I've been to over a dozen conferences but at the last one, I had the rudest person I've ever encountered. Now I'm worried that I will see this specific person again at the next conference, or someone like her, and I'm wondering what kinds of things I can politely say to her. I'm honestly not sure if there is a polite way to say, "Leave me alone now," during a stated poster session, when the purpose is to talk with other people about your project; unless maybe someone else comes along, and you can be like, "Nice chatting with you, but I want to give this other person the chance to ask me questions."

She started out nice, interested, asking a lot of questions, which is good. Her specialty was one particular thing, which accounted for about 10% of my project and was largely done by collaborators (not me). I explained this to her but tried to answer her questions about it anyway, and I thought I answered them pretty well; I also encouraged her to contact my boss if she wanted to know more (which is what my boss says to tell people). Then she started asking such nitty-gritty detailed questions that I'm not sure my boss even could have answered them, and getting frustrated when I couldn't answer them.

Then there was some confusion about the terminology she was using--she was like, "What did you do about X?" and I said, "Oh, we did Y and Z," and she was like, "That doesn't make sense. What did you do about X?" Then I said, "Hmm, I guess I'm not sure what you mean by X then, could you explain it to me?" And she got all huffy and was like, "X is X! You know? It's X! What did you do about it?"

It all seemed to boil down to the fact that she didn't like our method because it wasn't what she would have done, even though we followed the method of a leader in the field (as I pointed out). Keep in mind this is all just about 10% of my project, which she had interrupted my overview speech to focus on. Then, when it became obvious to her that I wasn't able to tell her what she wanted to hear, she said in a patronizing tone, "Well, why don't you tell me about the parts of this project you actually did," suggesting that because I wasn't an expert on the 10% she was interested in, I actually hadn't done anything at all.  >:(

I just kept a smile plastered on my face and suggested, about a dozen times, that she take her questions to my boss. But I was pretty upset afterwards.

For what it's worth: there was no language barrier (which sometimes causes difficulty in understanding and tone) and she was about my age, maybe a bit younger. She told me she had just finished her advanced degree and was starting her post-degree job, and her boss had been nice enough to let her come to this conference even though she was brand-new. Also, there was no one else around that she seemed aware of (like, someone she was trying to impress).

If someone wants to engage in a topic that is not relevant to your subject, just keep repeating: "I'm not the appropriate person to discuss this topic with.  You might want to find someone else here at the conference that focuses on that subject.". Follow up with, "As I said, that is not the subject I'm here to discuss.". And then "I'm sorry, I don't understand why you are so determined to discuss this with me.  I've stated it is not relevant to what I'm presenting."

And then physically turn away from her/him. 

It' s been great talking to you.
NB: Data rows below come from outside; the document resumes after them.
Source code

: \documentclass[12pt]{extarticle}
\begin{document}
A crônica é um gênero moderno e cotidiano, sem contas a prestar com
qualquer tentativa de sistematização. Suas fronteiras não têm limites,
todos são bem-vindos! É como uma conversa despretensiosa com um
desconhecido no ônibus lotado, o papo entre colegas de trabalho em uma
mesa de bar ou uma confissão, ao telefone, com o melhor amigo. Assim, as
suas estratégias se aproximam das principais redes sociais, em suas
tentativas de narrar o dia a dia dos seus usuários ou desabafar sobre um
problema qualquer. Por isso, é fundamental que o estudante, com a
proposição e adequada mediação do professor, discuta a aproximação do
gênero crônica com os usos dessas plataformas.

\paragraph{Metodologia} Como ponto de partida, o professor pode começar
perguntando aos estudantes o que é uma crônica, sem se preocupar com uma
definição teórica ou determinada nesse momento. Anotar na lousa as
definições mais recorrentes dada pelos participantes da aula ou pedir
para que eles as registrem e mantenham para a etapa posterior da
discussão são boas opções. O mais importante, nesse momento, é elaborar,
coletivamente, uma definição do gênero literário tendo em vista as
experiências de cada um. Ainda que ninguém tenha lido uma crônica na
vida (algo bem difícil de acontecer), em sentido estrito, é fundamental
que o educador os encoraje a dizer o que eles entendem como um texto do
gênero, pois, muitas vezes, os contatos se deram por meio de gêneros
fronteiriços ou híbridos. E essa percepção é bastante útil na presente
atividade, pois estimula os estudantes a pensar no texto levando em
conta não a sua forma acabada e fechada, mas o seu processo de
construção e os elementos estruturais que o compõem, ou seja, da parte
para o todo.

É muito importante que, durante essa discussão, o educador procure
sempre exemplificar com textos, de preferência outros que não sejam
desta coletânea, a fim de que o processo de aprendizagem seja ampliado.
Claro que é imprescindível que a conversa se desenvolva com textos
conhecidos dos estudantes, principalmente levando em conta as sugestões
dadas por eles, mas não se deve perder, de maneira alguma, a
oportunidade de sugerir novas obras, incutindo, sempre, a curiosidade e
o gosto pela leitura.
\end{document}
I need to go check out a poster. I'll talk with you later. Are you presenting here?

Then take off for five .minutes and then return.

In my experience, a little butt kissing does wonders.
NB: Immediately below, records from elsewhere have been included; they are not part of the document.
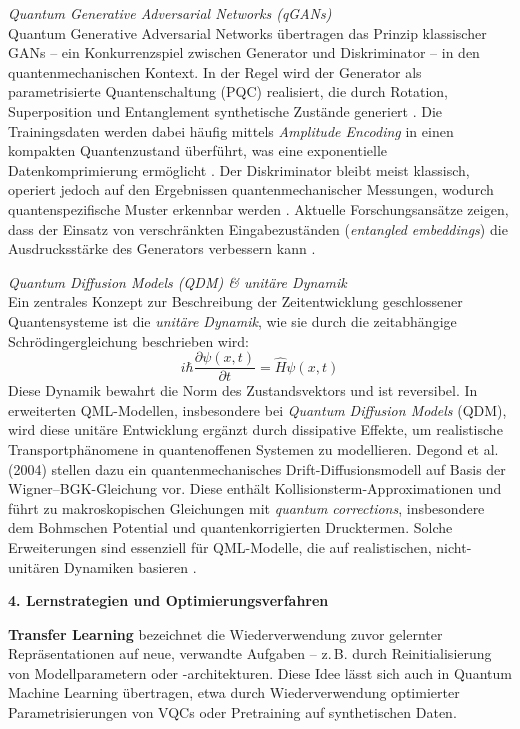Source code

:\vspace{0.2cm}
\noindent
\textit{Quantum Generative Adversarial Networks (qGANs)}\\
Quantum Generative Adversarial Networks übertragen das Prinzip klassischer GANs – ein Konkurrenzspiel zwischen Generator und Diskriminator – in den quantenmechanischen Kontext. In der Regel wird der Generator als parametrisierte Quantenschaltung (PQC) realisiert, die durch Rotation, Superposition und Entanglement synthetische Zustände generiert \cite{zoufal2019}. Die Trainingsdaten werden dabei häufig mittels \textit{Amplitude Encoding} in einen kompakten Quantenzustand überführt, was eine exponentielle Datenkomprimierung ermöglicht \cite{schuld2018}. Der Diskriminator bleibt meist klassisch, operiert jedoch auf den Ergebnissen quantenmechanischer Messungen, wodurch quantenspezifische Muster erkennbar werden \cite{braccia2021}. Aktuelle Forschungsansätze zeigen, dass der Einsatz von verschränkten Eingabezuständen (\textit{entangled embeddings}) die Ausdrucksstärke des Generators verbessern kann \cite{niu2022}.  

\vspace{0.2cm}
\noindent
\textit{Quantum Diffusion Models (QDM) \& unitäre Dynamik}\\
Ein zentrales Konzept zur Beschreibung der Zeitentwicklung geschlossener Quantensysteme ist die \textit{unitäre Dynamik}, wie sie durch die zeitabhängige Schrödingergleichung beschrieben wird:
\[
i\hbar \frac{\partial \psi(x, t)}{\partial t} = \hat{H} \psi(x, t)
\]
Diese Dynamik bewahrt die Norm des Zustandsvektors und ist reversibel. In erweiterten QML-Modellen, insbesondere bei \textit{Quantum Diffusion Models} (QDM), wird diese unitäre Entwicklung ergänzt durch dissipative Effekte, um realistische Transportphänomene in quantenoffenen Systemen zu modellieren. Degond et al. (2004) stellen dazu ein quantenmechanisches Drift-Diffusionsmodell auf Basis der Wigner–BGK-Gleichung vor. Diese enthält Kollisionsterm-Approximationen und führt zu makroskopischen Gleichungen mit \textit{quantum corrections}, insbesondere dem Bohmschen Potential und quantenkorrigierten Drucktermen. Solche Erweiterungen sind essenziell für QML-Modelle, die auf realistischen, nicht-unitären Dynamiken basieren \cite{degond2004}.  

\vspace{0.5cm}


\noindent\textbf{4. Lernstrategien und Optimierungsverfahren}  

\vspace{0.2cm}
\noindent
\textbf{Transfer Learning} bezeichnet die Wiederverwendung zuvor gelernter Repräsentationen auf neue, verwandte Aufgaben – z.\,B. durch Reinitialisierung von Modellparametern oder -architekturen. Diese Idee lässt sich auch in Quantum Machine Learning übertragen, etwa durch Wiederverwendung optimierter Parametrisierungen von VQCs oder Pretraining auf synthetischen Daten.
"Wow, that's a really valid point. I'll have to discuss that with my co-authors once the conference is over."

If they feel like they've pointed out a hole in your project and you have to go home and fix it, then they've won and they can leave you alone. And then you've won, because they've left you alone.

Or just start asking about her research. No one can resist that, and then you can say, "Oh did you get a chance to look at all of the other posters? I think I saw one that is right in line with your ideas."

I've presented about 30 years of posters and talks by now.  There are some that won't be satisfied with whatever answer you give.  So listen to what they say, give them credence and ignore when they walk away.  There are a fewer people who early in my career who used to do this to me, but once I let them know I know my stuff, then they backed off.  I don't think i have been challenged during a presentation in over 10 years now because they know that I don't trip up. 

However, I will give you one of my pet peeves.  I want to know information about a poster and will ask what method is used and the sensitivity of the method.  Many times, a get the 'deer in the headlight' look and the poster presenter says...'well, I didn't do that so I don't know'.  As far as I am concerned, if something is on the poster, it is fair game and the presenter should be schooled in how they got the data that they are presenting....even if it is only 10% of the poster.

For Deetee, in a scheduled poster session, you cannot take off and leave your poster during a scheduled poster presentation.  You have to stand in front of the poster for the 90 minutes and be 'on' for everyone and anyone who comes by. 

Another really don't want to blow off or be rude to anyone.  Scientific fields are incredibly small and everyone knows everyone.  That would be the best way to burn bridges that you may find yourself needing in a couple of years.